For a moment we heard the booming voice of the inspector again. He was just beginning his speech in a new compartment.

“Attention, if you please. I am the inspector authorized by our glorious new government to …”

Out of the corner of my eye, I caught sight of his broad back. His gray uniform reminded me of the soldiers who had grabbed Uncle Pinchas. Panic forced bile from my stomach to my throat. I just knew that in a second or two the loud voice would be turned in our direction, a heavy hand would grab my shoulder. I heard Nechama whimper very softly, and I reached back to get hold of any part of her. My fingers brushed her sleeve and I held on tightly.

Ahead, Mr. Bobrow shoved a door aside. I felt him push me into a compartment and I stumbled inside with Nechama, the others right behind. Isaac Ochberg’s face stared up at us, gray with worry. We were back in our own compartment, safe from the inspector.

“We were at the end—” Nechama burst out excitedly, but I squeezed her arm to silence her.

Two strangers were sleeping in the seats we had left vacant. Mr. Ochberg was signaling us with a quick pursing of his lips to be quiet.
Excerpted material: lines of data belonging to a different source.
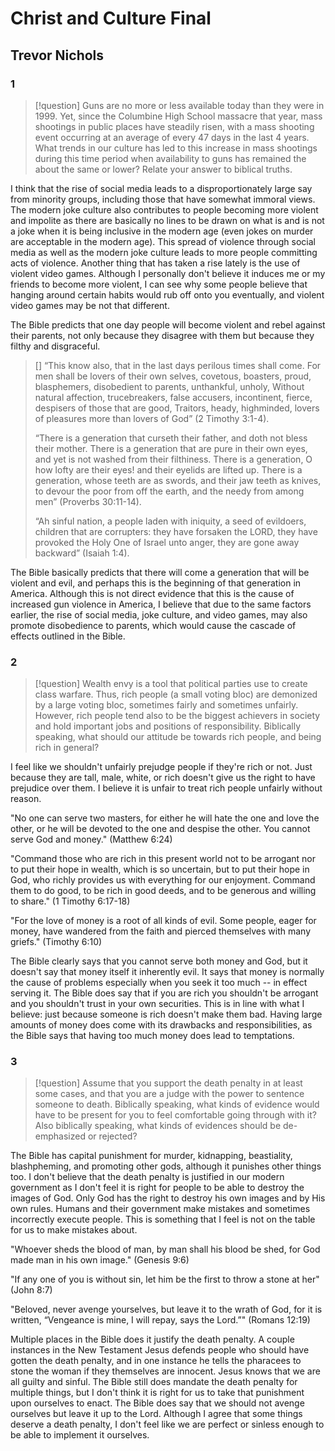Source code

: # Christ and Culture Final
## Trevor Nichols
### 1

> [!question] 
> Guns are no more or less available today than they were in 1999. Yet, since the Columbine High School massacre that year, mass shootings in public places have steadily risen, with a mass shooting event occurring at an average of every 47 days in the last 4 years. What trends in our culture has led to this increase in mass shootings during this time period when availability to guns has remained the about the same or lower? Relate your answer to biblical truths.

I think that the rise of social media leads to a disproportionately large say from minority groups, including those that have somewhat immoral views. The modern joke culture also contributes to people becoming more violent and impolite as there are basically no lines to be drawn on what is and is not a joke when it is being inclusive in the modern age (even jokes on murder are acceptable in the modern age). This spread of violence through social media as well as the modern joke culture leads to more people committing acts of violence. Another thing that has taken a rise lately is the use of violent video games. Although I personally don't believe it induces me or my friends to become more violent, I can see why some people believe that hanging around certain habits would rub off onto you eventually, and violent video games may be not that different.

The Bible predicts that one day people will become violent and rebel against their parents, not only because they disagree with them but because they filthy and disgraceful.

> []
> “This know also, that in the last days perilous times shall come. For men shall be lovers of their own selves, covetous, boasters, proud, blasphemers, disobedient to parents, unthankful, unholy, Without natural affection, trucebreakers, false accusers, incontinent, fierce, despisers of those that are good, Traitors, heady, highminded, lovers of pleasures more than lovers of God” (2 Timothy 3:1-4).
> 
> “There is a generation that curseth their father, and doth not bless their mother. There is a generation that are pure in their own eyes, and yet is not washed from their filthiness. There is a generation, O how lofty are their eyes! and their eyelids are lifted up. There is a generation, whose teeth are as swords, and their jaw teeth as knives, to devour the poor from off the earth, and the needy from among men” (Proverbs 30:11-14).
> 
> “Ah sinful nation, a people laden with iniquity, a seed of evildoers, children that are corrupters: they have forsaken the LORD, they have provoked the Holy One of Israel unto anger, they are gone away backward” (Isaiah 1:4).

The Bible basically predicts that there will come a generation that will be violent and evil, and perhaps this is the beginning of that generation in America. Although this is not direct evidence that this is the cause of increased gun violence in America, I believe that due to the same factors earlier, the rise of social media, joke culture, and video games, may also promote disobedience to parents, which would cause the cascade of effects outlined in the Bible.

### 2
> [!question] 
> Wealth envy is a tool that political parties use to create class warfare. Thus, rich people (a small voting bloc) are demonized by a large voting bloc, sometimes fairly and sometimes unfairly. However, rich people tend also to be the biggest achievers in society and hold important jobs and positions of responsibility. Biblically speaking, what should our attitude be towards rich people, and being rich in general?

I feel like we shouldn't unfairly prejudge people if they're rich or not. Just because they are tall, male, white, or rich doesn't give us the right to have prejudice over them. I believe it is unfair to treat rich people unfairly without reason. 

"No one can serve two masters, for either he will hate the one and love the other, or he will be devoted to the one and despise the other. You cannot serve God and money." (Matthew 6:24)

"Command those who are rich in this present world not to be arrogant nor to put their hope in wealth, which is so uncertain, but to put their hope in God, who richly provides us with everything for our enjoyment. Command them to do good, to be rich in good deeds, and to be generous and willing to share." (1 Timothy 6:17-18)

"For the love of money is a root of all kinds of evil. Some people, eager for money, have wandered from the faith and pierced themselves with many griefs." (Timothy 6:10)

The Bible clearly says that you cannot serve both money and God, but it doesn't say that money itself it inherently evil. It says that money is normally the cause of problems especially when you seek it too much -- in effect serving it. The Bible does say that if you are rich you shouldn't be arrogant and you shouldn't trust in your own securities. This is in line with what I believe: just because someone is rich doesn't make them bad. Having large amounts of money does come with its drawbacks and responsibilities, as the Bible says that having too much money does lead to temptations.

### 3
> [!question] 
> Assume that you support the death penalty in at least some cases, and that you are a judge with the power to sentence someone to death. Biblically speaking, what kinds of evidence would have to be present for you to feel comfortable going through with it? Also biblically speaking, what kinds of evidences should be de-emphasized or rejected?

The Bible has capital punishment for murder, kidnapping, beastiality, blashpheming, and promoting other gods, although it punishes other things too. I don't believe that the death penalty is justified in our modern government as I don't feel it is right for people to be able to destroy the images of God. Only God has the right to destroy his own images and by His own rules. Humans and their government make mistakes and sometimes incorrectly execute people. This is something that I feel is not on the table for us to make mistakes about. 

"Whoever sheds the blood of man, by man shall his blood be shed, for God made man in his own image." (Genesis 9:6)

"If any one of you is without sin, let him be the first to throw a stone at her" (John 8:7)

"Beloved, never avenge yourselves, but leave it to the wrath of God, for it is written, “Vengeance is mine, I will repay, says the Lord.”" (Romans 12:19)

Multiple places in the Bible does it justify the death penalty. A couple instances in the New Testament Jesus defends people who should have gotten the death penalty, and in one instance he tells the pharacees to stone the woman if they themselves are innocent. Jesus knows that we are all guilty and sinful. The Bible still does mandate the death penalty for multiple things, but I don't think it is right for us to take that punishment upon ourselves to enact. The Bible does say that we should not avenge ourselves but leave it up to the Lord. Although I agree that some things deserve a death penalty, I don't feel like we are perfect or sinless enough to be able to implement it ourselves.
Nechama subsided immediately. She, too, understands danger, I thought grimly. Mr. Ochberg and Mr. Bobrow told Braindel to give me her seat and squeeze in with Rosha. I took Nechama onto my lap. She was too big to fit comfortably, but we sat very close together, her back pressed against my chest.

Mr. Bobrow leaned over and patted my hand. “That was a good idea of yours, back in the corridor,” he whispered softly. “Now get some sleep if you can.”

I closed my eyes, still feeling Mr. Bobrow’s approving pat. Papa used to pat me that way when he was proud of me. I felt proud of myself, and relieved, and still frightened, all mixed up together. But mainly I felt so, so tired. The train wheels called out a rhythm, “Mama, Pa-pa, Mama, Pa-pa, Mama, Pa-pa …” I let go and sank into the words.